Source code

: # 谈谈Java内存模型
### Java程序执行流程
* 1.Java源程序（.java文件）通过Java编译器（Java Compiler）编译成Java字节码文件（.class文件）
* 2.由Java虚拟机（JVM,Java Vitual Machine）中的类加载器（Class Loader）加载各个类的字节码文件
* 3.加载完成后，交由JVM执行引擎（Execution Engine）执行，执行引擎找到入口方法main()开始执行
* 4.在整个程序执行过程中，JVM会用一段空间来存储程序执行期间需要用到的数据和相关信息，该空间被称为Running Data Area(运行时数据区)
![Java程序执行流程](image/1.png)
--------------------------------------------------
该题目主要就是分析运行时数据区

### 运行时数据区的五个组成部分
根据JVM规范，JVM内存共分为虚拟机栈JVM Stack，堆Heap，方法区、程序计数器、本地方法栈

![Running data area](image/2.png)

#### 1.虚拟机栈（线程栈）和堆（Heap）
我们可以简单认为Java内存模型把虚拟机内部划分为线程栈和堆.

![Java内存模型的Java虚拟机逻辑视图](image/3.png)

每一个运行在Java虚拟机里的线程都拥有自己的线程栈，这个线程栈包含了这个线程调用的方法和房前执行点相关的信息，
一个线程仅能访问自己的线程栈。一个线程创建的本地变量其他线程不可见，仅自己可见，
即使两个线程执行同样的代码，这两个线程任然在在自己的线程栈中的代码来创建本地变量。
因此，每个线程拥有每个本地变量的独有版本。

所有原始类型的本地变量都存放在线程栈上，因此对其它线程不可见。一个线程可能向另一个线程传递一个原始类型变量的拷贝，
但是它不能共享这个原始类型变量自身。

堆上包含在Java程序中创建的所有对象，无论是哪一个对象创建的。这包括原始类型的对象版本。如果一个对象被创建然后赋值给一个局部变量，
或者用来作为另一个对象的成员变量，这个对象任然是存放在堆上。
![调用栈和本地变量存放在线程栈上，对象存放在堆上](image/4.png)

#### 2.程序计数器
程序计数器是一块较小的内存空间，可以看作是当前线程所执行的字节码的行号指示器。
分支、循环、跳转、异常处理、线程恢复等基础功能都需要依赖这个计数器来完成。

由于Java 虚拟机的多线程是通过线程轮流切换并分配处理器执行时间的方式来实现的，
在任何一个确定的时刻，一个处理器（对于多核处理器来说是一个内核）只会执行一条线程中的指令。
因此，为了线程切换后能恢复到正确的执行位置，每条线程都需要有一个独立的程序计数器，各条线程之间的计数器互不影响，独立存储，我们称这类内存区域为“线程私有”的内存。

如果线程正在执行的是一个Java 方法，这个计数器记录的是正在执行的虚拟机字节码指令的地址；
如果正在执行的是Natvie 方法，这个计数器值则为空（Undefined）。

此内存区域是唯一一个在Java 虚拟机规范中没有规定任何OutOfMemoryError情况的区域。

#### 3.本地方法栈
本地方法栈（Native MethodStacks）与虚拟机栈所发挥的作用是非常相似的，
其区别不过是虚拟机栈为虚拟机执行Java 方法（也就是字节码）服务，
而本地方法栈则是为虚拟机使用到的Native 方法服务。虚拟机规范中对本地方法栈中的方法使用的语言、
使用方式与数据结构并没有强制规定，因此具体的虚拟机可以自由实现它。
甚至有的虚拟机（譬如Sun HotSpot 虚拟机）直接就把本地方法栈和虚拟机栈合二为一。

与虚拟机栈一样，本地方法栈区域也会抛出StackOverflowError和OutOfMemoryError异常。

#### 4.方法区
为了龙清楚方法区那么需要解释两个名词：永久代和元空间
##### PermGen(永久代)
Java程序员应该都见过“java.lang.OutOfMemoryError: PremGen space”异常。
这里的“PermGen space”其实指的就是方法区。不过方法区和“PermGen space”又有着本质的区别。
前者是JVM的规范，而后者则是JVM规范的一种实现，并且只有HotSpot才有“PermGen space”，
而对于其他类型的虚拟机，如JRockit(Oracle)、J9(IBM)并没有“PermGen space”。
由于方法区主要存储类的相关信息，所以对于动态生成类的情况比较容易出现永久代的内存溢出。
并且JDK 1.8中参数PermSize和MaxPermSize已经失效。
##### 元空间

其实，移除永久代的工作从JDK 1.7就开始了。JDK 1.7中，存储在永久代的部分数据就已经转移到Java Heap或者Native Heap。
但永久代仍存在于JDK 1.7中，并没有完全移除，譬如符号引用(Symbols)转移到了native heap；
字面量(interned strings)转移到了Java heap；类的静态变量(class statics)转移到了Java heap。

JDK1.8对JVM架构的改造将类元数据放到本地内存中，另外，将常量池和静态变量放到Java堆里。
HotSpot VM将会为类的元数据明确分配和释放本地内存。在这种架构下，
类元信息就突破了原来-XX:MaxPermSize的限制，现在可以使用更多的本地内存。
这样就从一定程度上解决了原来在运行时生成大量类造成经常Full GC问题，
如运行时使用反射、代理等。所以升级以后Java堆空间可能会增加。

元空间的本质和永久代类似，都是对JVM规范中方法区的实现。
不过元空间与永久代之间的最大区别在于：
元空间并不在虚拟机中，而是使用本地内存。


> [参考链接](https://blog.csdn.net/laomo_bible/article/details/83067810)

:::

• _Requirement_: Set down, word for word, each line from the top of the records above through the line with "如果正在执行的是Natvie 方法，这个计数器值则为空（Undefined）。".

• _Solution to this exercise_:
Source code

: # 谈谈Java内存模型
### Java程序执行流程
* 1.Java源程序（.java文件）通过Java编译器（Java Compiler）编译成Java字节码文件（.class文件）
* 2.由Java虚拟机（JVM,Java Vitual Machine）中的类加载器（Class Loader）加载各个类的字节码文件
* 3.加载完成后，交由JVM执行引擎（Execution Engine）执行，执行引擎找到入口方法main()开始执行
* 4.在整个程序执行过程中，JVM会用一段空间来存储程序执行期间需要用到的数据和相关信息，该空间被称为Running Data Area(运行时数据区)
![Java程序执行流程](image/1.png)
--------------------------------------------------
该题目主要就是分析运行时数据区

### 运行时数据区的五个组成部分
根据JVM规范，JVM内存共分为虚拟机栈JVM Stack，堆Heap，方法区、程序计数器、本地方法栈

![Running data area](image/2.png)

#### 1.虚拟机栈（线程栈）和堆（Heap）
我们可以简单认为Java内存模型把虚拟机内部划分为线程栈和堆.

![Java内存模型的Java虚拟机逻辑视图](image/3.png)

每一个运行在Java虚拟机里的线程都拥有自己的线程栈，这个线程栈包含了这个线程调用的方法和房前执行点相关的信息，
一个线程仅能访问自己的线程栈。一个线程创建的本地变量其他线程不可见，仅自己可见，
即使两个线程执行同样的代码，这两个线程任然在在自己的线程栈中的代码来创建本地变量。
因此，每个线程拥有每个本地变量的独有版本。

所有原始类型的本地变量都存放在线程栈上，因此对其它线程不可见。一个线程可能向另一个线程传递一个原始类型变量的拷贝，
但是它不能共享这个原始类型变量自身。

堆上包含在Java程序中创建的所有对象，无论是哪一个对象创建的。这包括原始类型的对象版本。如果一个对象被创建然后赋值给一个局部变量，
或者用来作为另一个对象的成员变量，这个对象任然是存放在堆上。
![调用栈和本地变量存放在线程栈上，对象存放在堆上](image/4.png)

#### 2.程序计数器
程序计数器是一块较小的内存空间，可以看作是当前线程所执行的字节码的行号指示器。
分支、循环、跳转、异常处理、线程恢复等基础功能都需要依赖这个计数器来完成。

由于Java 虚拟机的多线程是通过线程轮流切换并分配处理器执行时间的方式来实现的，
在任何一个确定的时刻，一个处理器（对于多核处理器来说是一个内核）只会执行一条线程中的指令。
因此，为了线程切换后能恢复到正确的执行位置，每条线程都需要有一个独立的程序计数器，各条线程之间的计数器互不影响，独立存储，我们称这类内存区域为“线程私有”的内存。

如果线程正在执行的是一个Java 方法，这个计数器记录的是正在执行的虚拟机字节码指令的地址；
如果正在执行的是Natvie 方法，这个计数器值则为空（Undefined）。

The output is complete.